Interior of Tintern Abbey, a watercolor painting completed by the romantic painter J. M. W. Turner in 1794, depicts the ruins of the glorious Tintern Abbey now weathered and covered in plants and trees that adorn the abbey’s many arches. A pair of sightseers can be seen on the lower left side of the painting, surveying nature’s work on the remains of the magnificent abbey, a symbol of religion and the marvelous work of man. Upon seeing the once almighty abbey reduced to such a state, Turner must have felt moved to capture nature’s process of reclaiming her land.
A man of the times, Turner was not the only Romantic artist to depict themes of the forces of nature in his work.
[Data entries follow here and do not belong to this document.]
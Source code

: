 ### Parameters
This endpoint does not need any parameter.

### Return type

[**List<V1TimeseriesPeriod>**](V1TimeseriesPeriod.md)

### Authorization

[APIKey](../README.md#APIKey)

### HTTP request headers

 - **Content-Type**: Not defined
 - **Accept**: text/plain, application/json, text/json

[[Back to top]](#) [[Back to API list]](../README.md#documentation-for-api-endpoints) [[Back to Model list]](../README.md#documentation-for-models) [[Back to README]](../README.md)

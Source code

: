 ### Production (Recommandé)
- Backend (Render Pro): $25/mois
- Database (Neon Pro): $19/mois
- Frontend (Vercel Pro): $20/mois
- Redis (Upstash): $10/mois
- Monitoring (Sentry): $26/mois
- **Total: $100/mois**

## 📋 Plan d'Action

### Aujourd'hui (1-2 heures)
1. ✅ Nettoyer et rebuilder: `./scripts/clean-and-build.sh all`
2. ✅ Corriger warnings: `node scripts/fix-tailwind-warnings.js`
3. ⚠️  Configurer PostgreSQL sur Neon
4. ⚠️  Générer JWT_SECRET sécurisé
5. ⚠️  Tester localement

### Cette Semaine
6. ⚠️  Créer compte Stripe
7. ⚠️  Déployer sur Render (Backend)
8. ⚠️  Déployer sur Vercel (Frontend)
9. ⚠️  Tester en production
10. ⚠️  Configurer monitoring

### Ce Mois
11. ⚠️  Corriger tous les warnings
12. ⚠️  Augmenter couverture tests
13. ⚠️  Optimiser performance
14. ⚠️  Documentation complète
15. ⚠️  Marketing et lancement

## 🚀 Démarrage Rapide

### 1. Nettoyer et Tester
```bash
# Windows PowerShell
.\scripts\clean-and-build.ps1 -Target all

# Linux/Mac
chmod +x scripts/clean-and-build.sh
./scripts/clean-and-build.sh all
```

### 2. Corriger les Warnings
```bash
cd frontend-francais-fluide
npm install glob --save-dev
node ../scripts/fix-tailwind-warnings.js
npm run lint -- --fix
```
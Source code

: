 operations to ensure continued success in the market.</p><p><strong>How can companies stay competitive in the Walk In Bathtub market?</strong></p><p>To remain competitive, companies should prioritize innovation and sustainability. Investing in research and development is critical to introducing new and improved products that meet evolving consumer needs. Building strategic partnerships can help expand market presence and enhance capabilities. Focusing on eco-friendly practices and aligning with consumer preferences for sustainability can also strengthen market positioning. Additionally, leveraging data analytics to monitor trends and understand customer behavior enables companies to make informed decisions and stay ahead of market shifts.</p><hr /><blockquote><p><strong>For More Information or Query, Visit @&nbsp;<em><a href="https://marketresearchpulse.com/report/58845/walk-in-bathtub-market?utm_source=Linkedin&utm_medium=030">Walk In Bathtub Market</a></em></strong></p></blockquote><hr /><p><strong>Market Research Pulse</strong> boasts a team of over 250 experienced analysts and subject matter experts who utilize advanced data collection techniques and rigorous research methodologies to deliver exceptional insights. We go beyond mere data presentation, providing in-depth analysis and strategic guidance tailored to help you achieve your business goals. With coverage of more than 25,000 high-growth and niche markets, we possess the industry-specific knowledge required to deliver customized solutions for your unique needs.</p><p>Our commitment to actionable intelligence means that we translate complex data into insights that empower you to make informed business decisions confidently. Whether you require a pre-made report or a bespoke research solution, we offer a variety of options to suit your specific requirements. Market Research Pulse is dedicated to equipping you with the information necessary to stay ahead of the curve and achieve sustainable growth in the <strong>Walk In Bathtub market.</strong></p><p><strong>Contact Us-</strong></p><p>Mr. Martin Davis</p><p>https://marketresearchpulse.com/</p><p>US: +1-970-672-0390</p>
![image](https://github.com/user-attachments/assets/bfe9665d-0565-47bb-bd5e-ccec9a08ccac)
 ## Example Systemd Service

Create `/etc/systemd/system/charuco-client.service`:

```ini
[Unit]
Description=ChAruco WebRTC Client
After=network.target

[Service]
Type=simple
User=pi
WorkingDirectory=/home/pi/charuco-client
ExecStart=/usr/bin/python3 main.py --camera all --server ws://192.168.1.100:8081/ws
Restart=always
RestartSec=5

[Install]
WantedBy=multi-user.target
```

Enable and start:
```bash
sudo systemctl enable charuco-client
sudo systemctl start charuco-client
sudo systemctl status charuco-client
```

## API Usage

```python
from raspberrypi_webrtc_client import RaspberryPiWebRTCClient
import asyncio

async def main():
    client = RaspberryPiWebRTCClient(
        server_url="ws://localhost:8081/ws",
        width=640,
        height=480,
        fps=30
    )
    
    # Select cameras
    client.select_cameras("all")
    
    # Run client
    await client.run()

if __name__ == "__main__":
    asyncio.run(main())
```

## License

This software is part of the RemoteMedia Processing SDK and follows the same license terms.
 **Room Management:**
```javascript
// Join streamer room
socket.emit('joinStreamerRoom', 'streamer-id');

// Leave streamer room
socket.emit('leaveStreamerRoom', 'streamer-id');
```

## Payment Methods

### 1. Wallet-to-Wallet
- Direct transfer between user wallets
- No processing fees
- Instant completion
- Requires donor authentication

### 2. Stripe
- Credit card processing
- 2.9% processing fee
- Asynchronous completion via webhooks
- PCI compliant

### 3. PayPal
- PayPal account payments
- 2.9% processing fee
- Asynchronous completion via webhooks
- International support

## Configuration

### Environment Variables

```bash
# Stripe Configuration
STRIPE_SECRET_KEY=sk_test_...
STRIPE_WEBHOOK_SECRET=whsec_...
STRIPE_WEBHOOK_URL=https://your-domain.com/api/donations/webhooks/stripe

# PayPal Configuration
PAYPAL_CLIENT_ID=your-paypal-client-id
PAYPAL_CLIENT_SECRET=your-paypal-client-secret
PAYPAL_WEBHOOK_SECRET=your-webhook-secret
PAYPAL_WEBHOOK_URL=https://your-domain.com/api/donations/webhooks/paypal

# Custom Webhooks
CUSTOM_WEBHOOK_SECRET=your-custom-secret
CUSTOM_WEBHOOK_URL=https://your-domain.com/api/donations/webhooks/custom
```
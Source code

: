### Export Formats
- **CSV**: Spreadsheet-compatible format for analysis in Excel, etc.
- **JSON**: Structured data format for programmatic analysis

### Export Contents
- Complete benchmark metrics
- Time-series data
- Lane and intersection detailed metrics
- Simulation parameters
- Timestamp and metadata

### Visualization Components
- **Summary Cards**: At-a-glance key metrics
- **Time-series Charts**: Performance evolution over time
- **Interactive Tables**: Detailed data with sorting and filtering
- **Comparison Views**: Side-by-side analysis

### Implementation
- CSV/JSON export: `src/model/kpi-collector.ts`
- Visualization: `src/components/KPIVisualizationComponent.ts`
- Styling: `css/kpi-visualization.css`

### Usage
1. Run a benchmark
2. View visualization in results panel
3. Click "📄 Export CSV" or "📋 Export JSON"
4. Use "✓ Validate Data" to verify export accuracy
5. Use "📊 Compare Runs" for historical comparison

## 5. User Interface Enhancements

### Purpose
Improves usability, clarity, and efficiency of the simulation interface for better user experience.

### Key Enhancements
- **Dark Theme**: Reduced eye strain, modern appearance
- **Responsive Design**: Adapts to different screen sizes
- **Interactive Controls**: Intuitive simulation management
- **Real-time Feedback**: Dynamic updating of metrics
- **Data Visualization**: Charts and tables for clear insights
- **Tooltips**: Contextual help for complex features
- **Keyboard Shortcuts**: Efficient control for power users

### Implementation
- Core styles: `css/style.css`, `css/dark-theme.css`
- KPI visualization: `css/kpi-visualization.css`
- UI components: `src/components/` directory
The author Mary Wollstonecraft Shelley also raised questions about the relationship between man and nature in her novel, Frankenstein. The protagonist, Victor Frankenstein, experiences the repercussions associated with attempting to experiment with the laws of nature by recreating life from the dead. Only after realizing the consequences does Frankenstein remark: “many things … appear possible in these wild and mysterious regions which … provoke nature” (Shelley 25). A statement Turner would agree with after also witnessing the wondrous powers of nature that reclaimed the arches of Tintern Abbey.
Shelley, Mary. Frankenstein. 1818, 1831. Introduction and Notes by Karen Karbiener. Barnes and Noble, 2003.
Turner, J. M. W. Tintern Abbey. The Norton Anthology of British Literature: The Romantic Period. 10th ed. Stephen Greenblatt, General Editor. W. W. Norton, 2017. p. C5.